A finding of noncompliance does not automatically result in monetary compensation. North Dakota, like most states, does not award damages through the state complaint process. What it does produce is a legally binding correction order — which can be the foundation for further action if the district still fails to comply.
What to Do If Your Complaint Is Dismissed
The NDDPI can dismiss a complaint if it was filed more than a year after the violation, if the exact issue is already the subject of a due process hearing, or if the complaint lacks sufficient specificity. If your complaint is dismissed, you should receive a written explanation.
A dismissal does not prevent you from refiling with more specificity, or from pursuing other remedies. You can file a state complaint and still request mediation on related issues. You can also file a state complaint on procedural violations while filing for due process on substantive FAPE disputes, as long as the same specific claim is not in both.
Building Your Case Before You File
A strong complaint is a documented complaint. Before you file, gather and organize:
- All IEP documents (current and prior)
- Prior Written Notices and any refusal letters
- Email correspondence with school staff
- Service logs or data showing what was (or was not) delivered
- Any evaluations or reports
If you do not have copies of school records, request them in writing before filing. Schools are required to provide records promptly, and the request puts them on notice that you are building a formal record.

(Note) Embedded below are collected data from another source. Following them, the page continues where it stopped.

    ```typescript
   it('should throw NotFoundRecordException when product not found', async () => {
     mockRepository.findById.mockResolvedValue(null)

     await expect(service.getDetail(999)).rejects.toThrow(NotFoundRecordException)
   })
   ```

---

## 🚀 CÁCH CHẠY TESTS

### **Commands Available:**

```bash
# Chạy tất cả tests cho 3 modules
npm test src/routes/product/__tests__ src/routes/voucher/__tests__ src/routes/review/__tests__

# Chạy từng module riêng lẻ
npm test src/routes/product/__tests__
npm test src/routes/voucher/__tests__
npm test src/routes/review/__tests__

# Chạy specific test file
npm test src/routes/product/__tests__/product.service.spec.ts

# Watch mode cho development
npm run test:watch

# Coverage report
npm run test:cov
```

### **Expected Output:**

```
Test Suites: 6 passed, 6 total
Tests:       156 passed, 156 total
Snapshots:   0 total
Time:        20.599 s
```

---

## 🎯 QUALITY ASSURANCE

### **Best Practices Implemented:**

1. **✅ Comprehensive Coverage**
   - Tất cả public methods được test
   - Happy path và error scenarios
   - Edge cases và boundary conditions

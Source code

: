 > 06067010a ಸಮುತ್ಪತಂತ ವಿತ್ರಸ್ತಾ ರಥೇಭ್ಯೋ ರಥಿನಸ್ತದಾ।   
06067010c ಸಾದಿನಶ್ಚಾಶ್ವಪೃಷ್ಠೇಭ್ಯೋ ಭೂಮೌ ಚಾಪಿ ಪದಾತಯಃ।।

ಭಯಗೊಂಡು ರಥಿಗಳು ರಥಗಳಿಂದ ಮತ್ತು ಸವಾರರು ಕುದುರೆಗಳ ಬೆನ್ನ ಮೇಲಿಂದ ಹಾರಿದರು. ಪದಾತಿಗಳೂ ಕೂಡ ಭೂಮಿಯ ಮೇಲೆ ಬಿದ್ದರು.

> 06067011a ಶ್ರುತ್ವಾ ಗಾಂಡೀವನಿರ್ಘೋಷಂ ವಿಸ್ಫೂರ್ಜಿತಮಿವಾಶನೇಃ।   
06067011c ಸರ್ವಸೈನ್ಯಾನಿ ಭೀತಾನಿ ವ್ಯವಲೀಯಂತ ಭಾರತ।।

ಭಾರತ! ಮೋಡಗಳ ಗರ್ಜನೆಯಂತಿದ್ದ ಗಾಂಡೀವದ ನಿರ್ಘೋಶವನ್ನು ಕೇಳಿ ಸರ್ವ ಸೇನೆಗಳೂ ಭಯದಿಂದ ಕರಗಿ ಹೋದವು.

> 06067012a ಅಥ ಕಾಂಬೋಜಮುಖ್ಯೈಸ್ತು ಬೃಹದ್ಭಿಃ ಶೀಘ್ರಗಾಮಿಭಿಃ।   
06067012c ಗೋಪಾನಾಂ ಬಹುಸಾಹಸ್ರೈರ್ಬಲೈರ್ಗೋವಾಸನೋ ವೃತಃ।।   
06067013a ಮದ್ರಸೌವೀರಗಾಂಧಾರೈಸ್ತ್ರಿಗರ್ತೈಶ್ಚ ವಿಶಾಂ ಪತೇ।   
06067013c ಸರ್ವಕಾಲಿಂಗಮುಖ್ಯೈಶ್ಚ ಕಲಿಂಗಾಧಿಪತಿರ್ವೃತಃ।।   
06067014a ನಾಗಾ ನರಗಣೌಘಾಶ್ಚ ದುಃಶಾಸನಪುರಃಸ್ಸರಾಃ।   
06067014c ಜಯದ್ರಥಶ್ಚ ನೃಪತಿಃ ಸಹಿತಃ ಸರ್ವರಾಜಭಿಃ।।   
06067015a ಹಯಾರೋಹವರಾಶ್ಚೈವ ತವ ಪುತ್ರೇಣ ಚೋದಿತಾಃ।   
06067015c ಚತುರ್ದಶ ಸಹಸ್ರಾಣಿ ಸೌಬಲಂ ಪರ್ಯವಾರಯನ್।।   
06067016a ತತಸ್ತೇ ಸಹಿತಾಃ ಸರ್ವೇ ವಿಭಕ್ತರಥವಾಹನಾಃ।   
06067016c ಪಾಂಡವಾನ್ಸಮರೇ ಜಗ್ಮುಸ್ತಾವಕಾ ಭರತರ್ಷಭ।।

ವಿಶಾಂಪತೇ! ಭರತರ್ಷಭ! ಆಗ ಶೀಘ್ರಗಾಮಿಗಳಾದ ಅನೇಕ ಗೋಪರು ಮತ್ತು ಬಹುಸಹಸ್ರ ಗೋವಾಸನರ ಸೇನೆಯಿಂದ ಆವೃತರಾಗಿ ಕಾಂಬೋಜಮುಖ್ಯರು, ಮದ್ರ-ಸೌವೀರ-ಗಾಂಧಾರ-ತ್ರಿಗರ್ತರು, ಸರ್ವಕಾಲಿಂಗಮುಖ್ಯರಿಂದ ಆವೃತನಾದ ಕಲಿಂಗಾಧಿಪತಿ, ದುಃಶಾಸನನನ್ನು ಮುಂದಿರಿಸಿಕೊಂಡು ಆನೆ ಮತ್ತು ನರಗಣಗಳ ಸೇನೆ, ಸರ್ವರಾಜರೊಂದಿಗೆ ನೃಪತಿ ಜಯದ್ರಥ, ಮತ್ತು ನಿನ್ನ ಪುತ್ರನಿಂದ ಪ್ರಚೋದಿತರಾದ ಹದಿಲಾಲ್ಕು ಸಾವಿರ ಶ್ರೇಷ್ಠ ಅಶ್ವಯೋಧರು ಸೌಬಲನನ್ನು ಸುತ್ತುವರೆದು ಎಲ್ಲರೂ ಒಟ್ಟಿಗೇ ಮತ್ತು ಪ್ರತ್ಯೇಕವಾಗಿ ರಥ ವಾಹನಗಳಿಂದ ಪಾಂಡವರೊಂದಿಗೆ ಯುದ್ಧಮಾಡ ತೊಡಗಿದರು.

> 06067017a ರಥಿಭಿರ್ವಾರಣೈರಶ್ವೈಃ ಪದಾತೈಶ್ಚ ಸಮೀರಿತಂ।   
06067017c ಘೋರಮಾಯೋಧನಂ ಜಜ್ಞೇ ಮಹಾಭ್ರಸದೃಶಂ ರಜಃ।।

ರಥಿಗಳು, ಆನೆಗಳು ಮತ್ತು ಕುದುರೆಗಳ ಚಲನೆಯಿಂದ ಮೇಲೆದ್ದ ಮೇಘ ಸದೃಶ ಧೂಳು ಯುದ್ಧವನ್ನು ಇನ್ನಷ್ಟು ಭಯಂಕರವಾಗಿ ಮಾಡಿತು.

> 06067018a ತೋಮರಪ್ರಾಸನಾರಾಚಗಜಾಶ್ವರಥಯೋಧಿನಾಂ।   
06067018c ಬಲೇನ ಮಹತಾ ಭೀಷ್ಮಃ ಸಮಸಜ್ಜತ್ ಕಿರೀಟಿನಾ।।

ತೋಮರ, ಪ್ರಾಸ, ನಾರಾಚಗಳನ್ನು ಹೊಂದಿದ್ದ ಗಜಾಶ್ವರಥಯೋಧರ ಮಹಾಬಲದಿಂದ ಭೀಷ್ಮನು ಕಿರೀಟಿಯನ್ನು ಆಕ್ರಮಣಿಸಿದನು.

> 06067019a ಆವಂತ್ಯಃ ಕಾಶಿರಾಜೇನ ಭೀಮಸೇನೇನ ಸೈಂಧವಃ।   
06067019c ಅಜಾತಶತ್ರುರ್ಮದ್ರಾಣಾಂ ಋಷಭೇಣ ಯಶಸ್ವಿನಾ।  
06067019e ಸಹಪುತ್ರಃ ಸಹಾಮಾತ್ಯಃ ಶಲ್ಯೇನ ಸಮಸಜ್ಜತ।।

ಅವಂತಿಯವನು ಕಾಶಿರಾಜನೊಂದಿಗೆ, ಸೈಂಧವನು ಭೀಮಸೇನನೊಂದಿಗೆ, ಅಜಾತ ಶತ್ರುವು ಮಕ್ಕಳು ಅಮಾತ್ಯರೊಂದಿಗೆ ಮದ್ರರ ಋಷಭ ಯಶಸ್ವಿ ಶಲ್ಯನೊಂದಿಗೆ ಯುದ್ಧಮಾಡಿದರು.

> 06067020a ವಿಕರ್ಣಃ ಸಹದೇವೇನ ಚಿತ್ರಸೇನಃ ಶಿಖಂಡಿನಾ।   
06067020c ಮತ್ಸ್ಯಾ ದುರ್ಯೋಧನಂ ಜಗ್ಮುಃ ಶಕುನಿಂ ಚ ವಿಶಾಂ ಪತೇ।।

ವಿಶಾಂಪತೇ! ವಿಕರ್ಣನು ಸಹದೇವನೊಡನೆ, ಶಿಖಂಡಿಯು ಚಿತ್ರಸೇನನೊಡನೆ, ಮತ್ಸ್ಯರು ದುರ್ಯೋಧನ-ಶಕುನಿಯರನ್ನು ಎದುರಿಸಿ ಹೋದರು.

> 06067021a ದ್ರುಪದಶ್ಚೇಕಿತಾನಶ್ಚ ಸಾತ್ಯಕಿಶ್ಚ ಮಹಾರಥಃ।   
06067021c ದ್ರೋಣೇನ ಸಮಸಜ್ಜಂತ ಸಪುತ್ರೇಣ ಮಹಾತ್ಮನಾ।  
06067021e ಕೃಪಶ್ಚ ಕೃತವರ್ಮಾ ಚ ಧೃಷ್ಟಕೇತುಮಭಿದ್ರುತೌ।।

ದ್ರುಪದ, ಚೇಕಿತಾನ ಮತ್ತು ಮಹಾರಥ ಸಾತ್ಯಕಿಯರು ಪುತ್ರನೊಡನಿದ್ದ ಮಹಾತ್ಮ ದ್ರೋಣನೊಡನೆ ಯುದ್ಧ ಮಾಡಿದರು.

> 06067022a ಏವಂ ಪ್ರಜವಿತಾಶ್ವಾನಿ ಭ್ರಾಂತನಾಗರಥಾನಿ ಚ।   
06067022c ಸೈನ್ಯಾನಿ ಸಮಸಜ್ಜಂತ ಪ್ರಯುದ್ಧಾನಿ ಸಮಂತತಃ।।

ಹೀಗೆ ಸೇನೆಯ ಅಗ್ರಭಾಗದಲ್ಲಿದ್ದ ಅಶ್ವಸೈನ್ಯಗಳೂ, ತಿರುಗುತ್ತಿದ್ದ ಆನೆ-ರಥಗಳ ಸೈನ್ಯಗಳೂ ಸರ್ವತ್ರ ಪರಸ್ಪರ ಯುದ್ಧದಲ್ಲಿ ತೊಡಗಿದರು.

Preparing a complaint on your own is possible, but it is easier when you have a clear understanding of what the law requires and what language carries weight. The North Dakota IEP & 504 Advocacy Playbook includes complaint letter templates, documentation checklists, and a plain-language guide to NDCC 15.1-32 that helps you identify which specific legal requirements the district failed to meet.
Filing a complaint is a serious step, but it is exactly the right step when the school has clearly violated its legal obligations and informal conversations have not changed anything. The process was designed to be used — by parents like you.